Kai caught him by the ankle just as he cleared the frame. He dragged him back through the window and let him drop face-up on the linoleum.
The man looked up.
Kai brought his foot down.
The room went quiet. Just the hiss of a busted pipe and the freezing wind blowing through the open window.
He looked at the four men on the floor without particular interest. Then he pulled a canvas duffel from his coat and began sweeping the banded cash into the bag.
Bring back something useful, the Maker had said.
Kai looked at the heavy stacks of paper. He figured this counted.
As he packed the last stack, a police scanner sitting on a milk crate in the corner crackled to life.
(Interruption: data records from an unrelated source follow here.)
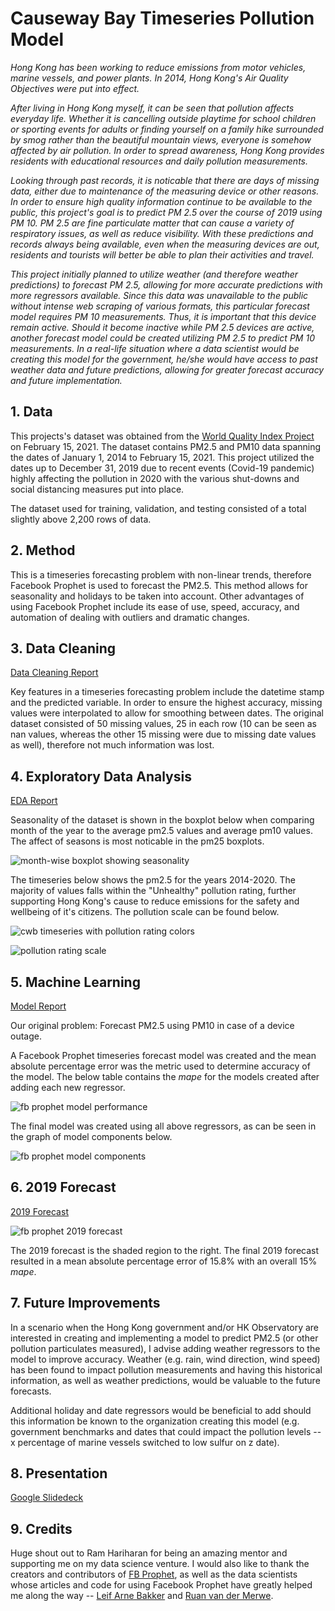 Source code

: # Causeway Bay Timeseries Pollution Model
*Hong Kong has been working to reduce emissions from motor vehicles, marine vessels, and power plants. In 2014, Hong Kong's Air Quality Objectives were put into effect.*

*After living in Hong Kong myself, it can be seen that pollution affects everyday life. Whether it is cancelling outside playtime for school children or sporting events for adults or finding yourself on a family hike surrounded by smog rather than the beautiful mountain views, everyone is somehow affected by air pollution. In order to spread awareness, Hong Kong provides residents with educational resources and daily pollution measurements.*

*Looking through past records, it is noticable that there are days of missing data, either due to maintenance of the measuring device or other reasons. In order to ensure high quality information continue to be available to the public, this project's goal is to predict PM 2.5 over the course of 2019 using PM 10.  PM 2.5 are fine particulate matter that can cause a variety of respiratory issues, as well as reduce visibility. With these predictions and records always being available, even when the measuring devices are out, residents and tourists will better be able to plan their activities and travel.*

*This project initially planned to utilize weather (and therefore weather predictions) to forecast PM 2.5, allowing for more accurate predictions with more regressors available. Since this data was unavailable to the public without intense web scraping of various formats, this particular forecast model requires PM 10 measurements. Thus, it is important that this device remain active. Should it become inactive while PM 2.5 devices are active, another forecast model could be created utilizing PM 2.5 to predict PM 10 measurements. In a real-life situation where a data scientist would be creating this model for the government, he/she would have access to past weather data and future predictions, allowing for greater forecast accuracy and future implementation.*

## 1. Data
This projects's dataset was obtained from the [World Quality Index Project](https://aqicn.org/city/hongkong/causeway-bay/) on February 15, 2021. The dataset contains PM2.5 and PM10 data spanning the dates of January 1, 2014 to February 15, 2021. This project utilized the dates up to December 31, 2019 due to recent events (Covid-19 pandemic) highly affecting the pollution in 2020 with the various shut-downs and social distancing measures put into place.

The dataset used for training, validation, and testing consisted of a total slightly above 2,200 rows of data.

## 2. Method
This is a timeseries forecasting problem with non-linear trends, therefore Facebook Prophet is used to forecast the PM2.5. This method allows for seasonality and holidays to be taken into account. Other advantages of using Facebook Prophet include its ease of use, speed, accuracy, and automation of dealing with outliers and dramatic changes.

## 3. Data Cleaning
[Data Cleaning Report](https://github.com/taflor/CWB-Pollution-Timeseries/blob/main/notebooks/1.0%20CWB%20Data%20Wrangling.ipynb)

Key features in a timeseries forecasting problem include the datetime stamp and the predicted variable. In order to ensure the highest accuracy, missing values were interpolated to allow for smoothing between dates. The original dataset consisted of 50 missing values, 25 in each row (10 can be seen as nan values, whereas the other 15 missing were due to missing date values as well), therefore not much information was lost.

## 4. Exploratory Data Analysis
[EDA Report](https://github.com/taflor/CWB-Pollution-Timeseries/blob/main/notebooks/2.0%20CWB%20EDA.ipynb)

Seasonality of the dataset is shown in the boxplot below when comparing month of the year to the average pm2.5 values and average pm10 values. The affect of seasons is most noticable in the pm25 boxplots.

![month-wise boxplot showing seasonality](https://github.com/taflor/CWB-Pollution-Timeseries/blob/main/visualizations/2.0_monthwise_boxplots_seasonality.jpg)

The timeseries below shows the pm2.5 for the years 2014-2020. The majority of values falls within the "Unhealthy" pollution rating, further supporting Hong Kong's cause to reduce emissions for the safety and wellbeing of it's citizens. The pollution scale can be found below.

![cwb timeseries with pollution rating colors](https://github.com/taflor/CWB-Pollution-Timeseries/blob/main/visualizations/2.0_timeseries_pm25_color.jpg)

![pollution rating scale](https://github.com/taflor/CWB-Pollution-Timeseries/blob/main/reference/Air%20Quality%20Measurements.png)


## 5. Machine Learning
[Model Report](https://github.com/taflor/CWB-Pollution-Timeseries/blob/main/notebooks/4.0%20CWB%20Modeling.ipynb)

Our original problem: Forecast PM2.5 using PM10 in case of a device outage.

A Facebook Prophet timeseries forecast model was created and the mean absolute percentage error was the metric used to determine accuracy of the model. The below table contains the *mape* for the models created after adding each new regressor.

![fb prophet model performance](https://github.com/taflor/CWB-Pollution-Timeseries/blob/main/models/4.0_model_performance_metrics.png)

The final model was created using all above regressors, as can be seen in the graph of model components below.

![fb prophet model components](https://github.com/taflor/CWB-Pollution-Timeseries/blob/main/visualizations/4.0_forecasting_model_components.png)

## 6. 2019 Forecast
[2019 Forecast](https://github.com/taflor/CWB-Pollution-Timeseries/blob/main/notebooks/4.1%20CWB%20Final%20Forecast%20for%202019.ipynb)

![fb prophet 2019 forecast](https://github.com/taflor/CWB-Pollution-Timeseries/blob/main/visualizations/4.1_final_forecast_2019_timeseries.png)

The 2019 forecast is the shaded region to the right. The final 2019 forecast resulted in a mean absolute percentage error of 15.8% with an overall 15% *mape*.

## 7. Future Improvements
In a scenario when the Hong Kong government and/or HK Observatory are interested in creating and implementing a model to predict PM2.5 (or other pollution particulates measured), I advise adding weather regressors to the model to improve accuracy. Weather (e.g. rain, wind direction, wind speed) has been found to impact pollution measurements and having this historical information, as well as weather predictions, would be valuable to the future forecasts.

Additional holiday and date regressors would be beneficial to add should this information be known to the organization creating this model (e.g. government benchmarks and dates that could impact the pollution levels -- x percentage of marine vessels switched to low sulfur on z date).

## 8. Presentation
[Google Slidedeck](https://docs.google.com/presentation/d/1kovJiuVgEa7FPjVpbSu9SlS3Kkb1mqP2O3tMqbE5gDk/edit?usp=sharing)

## 9. Credits
Huge shout out to Ram Hariharan for being an amazing mentor and supporting me on my data science venture. I would also like to thank the creators and contributors of [FB Prophet](https://facebook.github.io/prophet/), as well as the data scientists whose articles and code for using Facebook Prophet have greatly helped me along the way -- [Leif Arne Bakker](https://futurice.com/blog/business-forecasting-with-facebook-prophet) and [Ruan van der Merwe](https://towardsdatascience.com/implementing-facebook-prophet-efficiently-c241305405a3).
"Dispatch, this is Unit 4. Shots fired, 4th and Elm. We have a double homicide inside the residence. Suspect fled on foot. Requesting immediate backup."
Kai stopped. He listened to the address.
He zipped the duffel bag shut. The bleeding had stopped. He pulled the collar of his coat aside — the buckshot was gone, and the flesh beneath had already closed.
He slung the canvas bag over his shoulder. Stepping over the shattered steel door, Kai walked out into the dark.
The room settled. Wind pushed through the open window, carrying rain across the floor and over the bodies.
Then, a faint scratching echoed from inside the walls.
A gray snout pushed through the jagged hole Kai had smashed in the drywall. The rat that followed was the size of a stray cat, its coarse fur matted with filth, its eyes catching the light from the flickering hallway — a dull, bleeding red. Its overgrown claws scraped against the drywall as it pulled itself through.
Another squeezed out from behind the radiator. Then two more dropped from the ceiling.
They didn't squeak. They just moved, straight toward the blood on the floor.
The first reached the pool beneath the table and lowered its head. The others went for the corpses.
The room filled with the sound of feeding.